DIRECTIONS:
Filter these entries down to the lines that hold the word "struck", and show each of them.

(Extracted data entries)
[Start of Attachment]
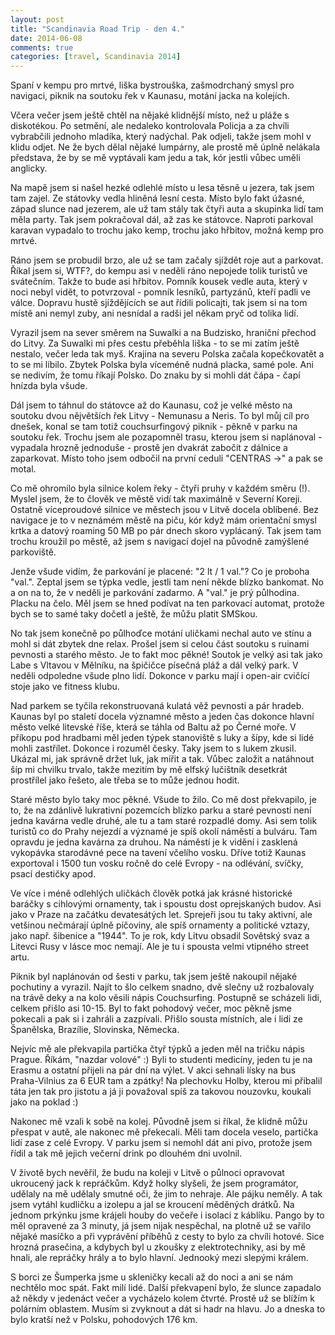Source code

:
 ```yaml
---
layout: post
title: "Scandinavia Road Trip - den 4."
date: 2014-06-08
comments: true
categories: [travel, Scandinavia 2014]
---
```


Spaní v kempu pro mrtvé, liška bystrouška, zašmodrchaný smysl pro navigaci, piknik na soutoku řek v Kaunasu, motání jacka na kolejích.

<!--more-->

Včera večer jsem ještě chtěl na nějaké klidnější místo, než u pláže s diskotékou. Po setmění, ale nedaleko kontrolovala Policja a za chvíli vybrabčili jednoho mladíka, který nadýchal. Pak odjeli, takže jsem mohl v klidu odjet. Ne že bych dělal nějaké lumpárny, ale prostě mě úplně nelákala představa, že by se mě vyptávali kam jedu a tak, kór jestli vůbec uměli anglicky.

Na mapě jsem si našel hezké odlehlé místo u lesa těsně u jezera, tak jsem tam zajel. Ze státovky vedla hliněná lesní cesta. Místo bylo fakt úžasné, západ slunce nad jezerem, ale už tam stály tak čtyři auta a skupinka lidí tam měla party. Tak jsem pokračoval dál, až zas ke státovce. Naproti parkoval karavan vypadalo to trochu jako kemp, trochu jako hřbitov, možná kemp pro mrtvé.

Ráno jsem se probudil brzo, ale už se tam začaly sjíždět roje aut a parkovat. Říkal jsem si, WTF?, do kempu asi v neděli ráno nepojede tolik turistů ve svátečním. Takže to bude asi hřbitov. Pomník kousek vedle auta, který v noci nebyl vidět, to potvrzoval - pomník lesníků, partyzánů, kteří padli ve válce. Dopravu hustě sjíždějících se aut řídili policajti, tak jsem si na tom místě ani nemyl zuby, ani nesnídal a radši jel někam pryč od tolika lidí.

Vyrazil jsem na sever směrem na Suwalki a na Budzisko, hraniční přechod do Litvy. Za Suwalki mi přes cestu přeběhla liška - to se mi zatím ještě nestalo, večer leda tak myš. Krajina na severu Polska začala kopečkovatět a to se mi líbilo. Zbytek Polska byla víceméně nudná placka, samé pole. Ani se nedivím, že tomu říkají Polsko. Do znaku by si mohli dát čápa - čapí hnízda byla všude.

Dál jsem to táhnul do státovce až do Kaunasu, což je velké město na soutoku dvou nějvětších řek Litvy - Nemunasu a Neris. To byl můj cíl pro dnešek, konal se tam totiž couchsurfingový piknik - pěkně v parku na soutoku řek. Trochu jsem ale pozapomněl trasu, kterou jsem si naplánoval - vypadala hrozně jednoduše - prostě jen dvakrát zabočit z dálnice a zaparkovat. Místo toho jsem odbočil na první ceduli "CENTRAS ->" a pak se motal.

Co mě ohromilo byla silnice kolem řeky - čtyři pruhy v každém směru (!). Myslel jsem, že to člověk ve městě vidí tak maximálně v Severní Koreji. Ostatně víceproudové silnice ve městech jsou v Litvě docela oblíbené. Bez navigace je to v neznámém městě na piču, kór když mám orientační smysl krtka a datový roaming 50 MB po pár dnech skoro vyplácaný. Tak jsem tam trochu kroužil po městě, až jsem s navigací dojel na původně zamýšlené parkoviště.

Jenže všude vidím, že parkování je placené: "2 lt / 1 val."? Co je proboha "val.". Zeptal jsem se týpka vedle, jestli tam není někde blízko bankomat. No a on na to, že v neděli je parkování zadarmo. A "val." je prý půlhodina. Placku na čelo. Měl jsem se hned podívat na ten parkovací automat, protože bych se to samé taky dočetl a ještě, že můžu platit SMSkou.

No tak jsem konečně po půlhoďce motání uličkami nechal auto ve stínu a mohl si dát zbytek dne relax. Prošel jsem si celou část soutoku s ruinami pevnosti a starého město. Je to fakt moc pěkné! Soutok je velký asi tak jako Labe s Vltavou v Mělníku, na špičičce písečná pláž a dál velký park. V neděli odpoledne všude plno lidí. Dokonce v parku mají i open-air cvičící stoje jako ve fitness klubu.

Nad parkem se tyčila rekonstruovaná kulatá věž pevnosti a pár hradeb. Kaunas byl po staletí docela významné město a jeden čas dokonce hlavní město velké litevské říše, která se táhla od Baltu až po Černé moře. V příkopu pod hradbami měl jeden týpek stanoviště s luky a šípy, kde si lidé mohli zastřílet. Dokonce i rozuměl česky. Taky jsem to s lukem zkusil. Ukázal mi, jak správně držet luk, jak mířit a tak. Vůbec založit a natáhnout šíp mi chvilku trvalo, takže mezitím by mě elfský lučištník desetkrát prostřílel jako řešeto, ale třeba se to může jednou hodit.

Staré město bylo taky moc pěkné. Všude to žilo. Co mě dost překvapilo, je to, že na zdánlivě lukrativní pozemcích blízko parku a staré pevnosti není jedna kavárna vedle druhé, ale tu a tam staré rozpadlé domy. Asi sem tolik turistů co do Prahy nejezdí a významé je spíš okolí náměstí a bulváru. Tam opravdu je jedna kavárna za druhou. Na náměstí je k vidění i zasklená vykopávka starodávné pece na tavení včelího vosku. Dříve totiž Kaunas exportoval i 1500 tun vosku ročně do celé Evropy - na odlévání, svíčky, psací destičky apod.

Ve více i méně odlehlých uličkách člověk potká jak krásné historické baráčky s cihlovými ornamenty, tak i spoustu dost oprejskaných budov. Asi jako v Praze na začátku devatesátých let. Sprejeři jsou tu taky aktivní, ale vetšinou nečmárají úplně píčoviny, ale spíš ornamenty a politické vztazy, jako např. šibenice a "1944". To je rok, kdy Litvu obsadil Sovětský svaz a Litevci Rusy v lásce moc nemají. Ale je tu i spousta velmi vtipného street artu.

Piknik byl naplánován od šesti v parku, tak jsem ještě nakoupil nějaké pochutiny a vyrazil. Najít to šlo celkem snadno, dvě slečny už rozbalovaly na trávě deky a na kolo věsili nápis Couchsurfing. Postupně se scházeli lidi, celkem přišlo asi 10-15. Byl to fakt pohodový večer, moc pěkně jsme pokecali a pak si i zahráli a zazpívali. Přišlo sousta místních, ale i lidi ze Španělska, Brazílie, Slovinska, Německa.

Nejvíc mě ale překvapila partička čtyř týpků a jeden měl na tričku nápis Prague. Říkám, "nazdar volové" :) Byli to studenti medicíny, jeden tu je na Erasmu a ostatní přijeli na pár dní na výlet. V akci sehnali lísky na bus Praha-Vilnius za 6 EUR tam a zpátky! Na plechovku Holby, kterou mi přibalil táta jen tak pro jistotu a já ji považoval spíš za takovou nouzovku, koukali jako na poklad :)

Nakonec mě vzali k sobě na kolej. Původně jsem si říkal, že klidně můžu přespat v autě, ale nakonec mě překecali. Měli tam docela veselo, partička lidí zase z celé Evropy. V parku jsem si nemohl dát ani pivo, protože jsem řídil a tak mě jejich večerní drink po dlouhém dni uvolnil.

V životě bych nevěřil, že budu na koleji v Litvě o půlnoci opravovat ukroucený jack k repráčkům. Když holky slyšeli, že jsem programátor, udělaly na mě udělaly smutné oči, že jim to nehraje. Ale pájku neměly. A tak jsem vytáhl kudličku a izolepu a jal se kroucení měděných drátků. Na jednom prkýnku jsme krájeli houby do večeře i isolaci z káblíku. Pango by to měl opravené za 3 minuty, já jsem nijak nespěchal, na plotně už se vařilo nějaké masíčko a při vyprávění příběhů z cesty to bylo za chvíli hotové. Sice hrozná prasečina, a kdybych byl u zkoušky z elektrotechniky, asi by mě hnali, ale repráčky hrály a to bylo hlavní. Jednooký mezi slepými králem.

S borci ze Šumperka jsme u skleničky kecali až do noci a ani se nám nechtělo moc spát. Fakt milí lidé. Další překvapení bylo, že slunce zapadalo až někdy v jedenáct večer a vycházelo kolem čtvrté. Prostě už se blížím k polárním oblastem. Musím si zvyknout a dát si hadr na hlavu. Jo a dneska to bylo kratší než v Polsku, pohodových 176 km.
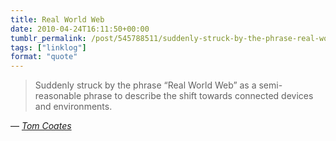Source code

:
 ```yaml
---
title: Real World Web
date: 2010-04-24T16:11:50+00:00
tumblr_permalink: /post/545788511/suddenly-struck-by-the-phrase-real-world-web-as
tags: ["linklog"]
format: "quote"
---
```


> Suddenly struck by the phrase &ldquo;Real World Web&rdquo; as a semi-reasonable phrase to describe the shift towards connected devices and environments.

— <cite>[Tom Coates](https://twitter.com/tomcoates/status/12718659590)</cite>
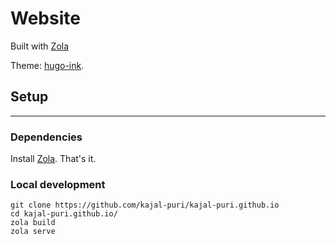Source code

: # Website

Built with [Zola](https://www.getzola.org/)

Theme: [hugo-ink](https://github.com/knadh/hugo-ink).

## Setup
---

### Dependencies
Install [Zola](https://www.getzola.org/documentation/getting-started/installation/). That's it.

### Local development
```
git clone https://github.com/kajal-puri/kajal-puri.github.io
cd kajal-puri.github.io/
zola build
zola serve
```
[End of Attachment]
RESULT FOR THIS EXERCISE:
tumblr_permalink: /post/545788511/suddenly-struck-by-the-phrase-real-world-web-as
> Suddenly struck by the phrase &ldquo;Real World Web&rdquo; as a semi-reasonable phrase to describe the shift towards connected devices and environments.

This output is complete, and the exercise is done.